*** DATA TO PROCESS Section Begins ***

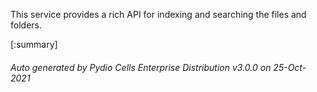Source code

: 






This service provides a rich API for indexing and searching the files and folders.

[:summary]

###### Auto generated by Pydio Cells Enterprise Distribution v3.0.0 on 25-Oct-2021
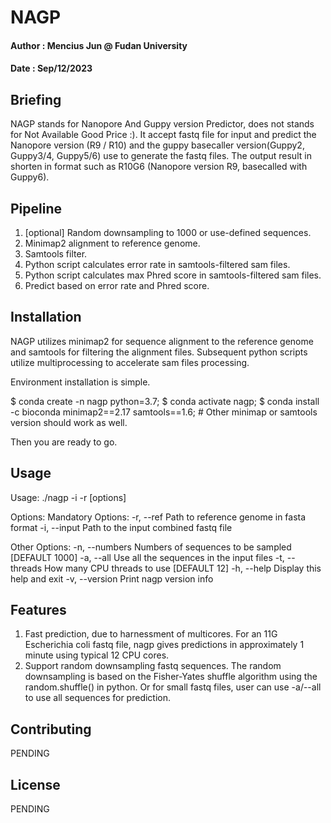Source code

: # NAGP
#### Author : Mencius Jun @ Fudan University
#### Date : Sep/12/2023

## Briefing

NAGP stands for Nanopore And Guppy version Predictor, does not stands for Not Available Good Price :).
It accept fastq file for input and predict the Nanopore version (R9 / R10) and the guppy basecaller version(Guppy2, Guppy3/4, Guppy5/6) use to generate the fastq files.
The output result in shorten in format such as R10G6 (Nanopore version R9, basecalled with Guppy6).


## Pipeline
1. [optional] Random downsampling to 1000 or use-defined sequences.
2. Minimap2 alignment to reference genome.
3. Samtools filter.
4. Python script calculates error rate in samtools-filtered sam files.
5. Python script calculates max Phred score in samtools-filtered sam files.
6. Predict based on error rate and Phred score.


## Installation

NAGP utilizes minimap2 for sequence alignment to the reference genome and samtools for filtering the alignment files. 
Subsequent python scripts utilize multiprocessing to accelerate sam files processing.

Environment installation is simple.

$ conda create -n nagp python=3.7;
$ conda activate nagp;
$ conda install -c bioconda minimap2==2.17 samtools==1.6;   # Other minimap or samtools version should work as well.

Then you are ready to go.

## Usage

Usage: ./nagp -i <fastq input path> -r <reference genome input path> [options]
 
Options:
Mandatory Options: 
  -r, --ref      Path to reference genome in fasta format
  -i, --input    Path to the input combined fastq file
 
Other Options: 
  -n, --numbers    Numbers of sequences to be sampled [DEFAULT 1000]
  -a, --all        Use all the sequences in the input files
  -t, --threads  How many CPU threads to use [DEFAULT 12]
  -h, --help       Display this help and exit
  -v, --version    Print nagp version info


## Features

1. Fast prediction, due to harnessment of multicores. For an 11G Escherichia coli fastq file, nagp gives predictions in approximately 1 minute using typical 12 CPU cores.
2. Support random downsampling fastq sequences. The random downsampling is based on the Fisher-Yates shuffle algorithm using the random.shuffle() in python. Or for small fastq files, user can use -a/--all to use all sequences for prediction.



## Contributing
PENDING
## License
PENDING
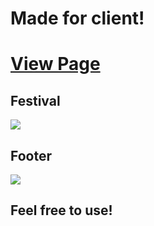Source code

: # Made for client!
# [View Page](https://Festival-HTML/Desarrollo/index.html)
## Festival 
![](https://github.com/CalvinJamesHeath/calvinjamesheath.github.io/blob/main/Desarrollo/recursos/imagenes/top%20web.png)
## Footer
![](https://github.com/CalvinJamesHeath/calvinjamesheath.github.io/blob/main/Desarrollo/recursos/imagenes/footerweb.png)

## Feel free to use!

*** DATA TO PROCESS Section Ends ***

_YOUR GOAL_
Every line above should be copied exactly; do not carry over the pictures.

_RESULT OF THIS TASK_
Source code

: 






This service provides a rich API for indexing and searching the files and folders.

[:summary]

###### Auto generated by Pydio Cells Enterprise Distribution v3.0.0 on 25-Oct-2021
Source code

: # NAGP
#### Author : Mencius Jun @ Fudan University
#### Date : Sep/12/2023

## Briefing

NAGP stands for Nanopore And Guppy version Predictor, does not stands for Not Available Good Price :).
It accept fastq file for input and predict the Nanopore version (R9 / R10) and the guppy basecaller version(Guppy2, Guppy3/4, Guppy5/6) use to generate the fastq files.
The output result in shorten in format such as R10G6 (Nanopore version R9, basecalled with Guppy6).


## Pipeline
1. [optional] Random downsampling to 1000 or use-defined sequences.
2. Minimap2 alignment to reference genome.
3. Samtools filter.
4. Python script calculates error rate in samtools-filtered sam files.
5. Python script calculates max Phred score in samtools-filtered sam files.
6. Predict based on error rate and Phred score.


## Installation

NAGP utilizes minimap2 for sequence alignment to the reference genome and samtools for filtering the alignment files. 
Subsequent python scripts utilize multiprocessing to accelerate sam files processing.

Environment installation is simple.

$ conda create -n nagp python=3.7;
$ conda activate nagp;
$ conda install -c bioconda minimap2==2.17 samtools==1.6;   # Other minimap or samtools version should work as well.

Then you are ready to go.

## Usage

Usage: ./nagp -i <fastq input path> -r <reference genome input path> [options]
 
Options:
Mandatory Options: 
  -r, --ref      Path to reference genome in fasta format
  -i, --input    Path to the input combined fastq file
 
Other Options: 
  -n, --numbers    Numbers of sequences to be sampled [DEFAULT 1000]
  -a, --all        Use all the sequences in the input files
  -t, --threads  How many CPU threads to use [DEFAULT 12]
  -h, --help       Display this help and exit
  -v, --version    Print nagp version info


## Features

1. Fast prediction, due to harnessment of multicores. For an 11G Escherichia coli fastq file, nagp gives predictions in approximately 1 minute using typical 12 CPU cores.
2. Support random downsampling fastq sequences. The random downsampling is based on the Fisher-Yates shuffle algorithm using the random.shuffle() in python. Or for small fastq files, user can use -a/--all to use all sequences for prediction.



## Contributing
PENDING
## License
PENDING
Source code

: # Made for client!
# [View Page](https://Festival-HTML/Desarrollo/index.html)
## Festival 
![](https://github.com/CalvinJamesHeath/calvinjamesheath.github.io/blob/main/Desarrollo/recursos/imagenes/top%20web.png)
## Footer
![](https://github.com/CalvinJamesHeath/calvinjamesheath.github.io/blob/main/Desarrollo/recursos/imagenes/footerweb.png)

## Feel free to use!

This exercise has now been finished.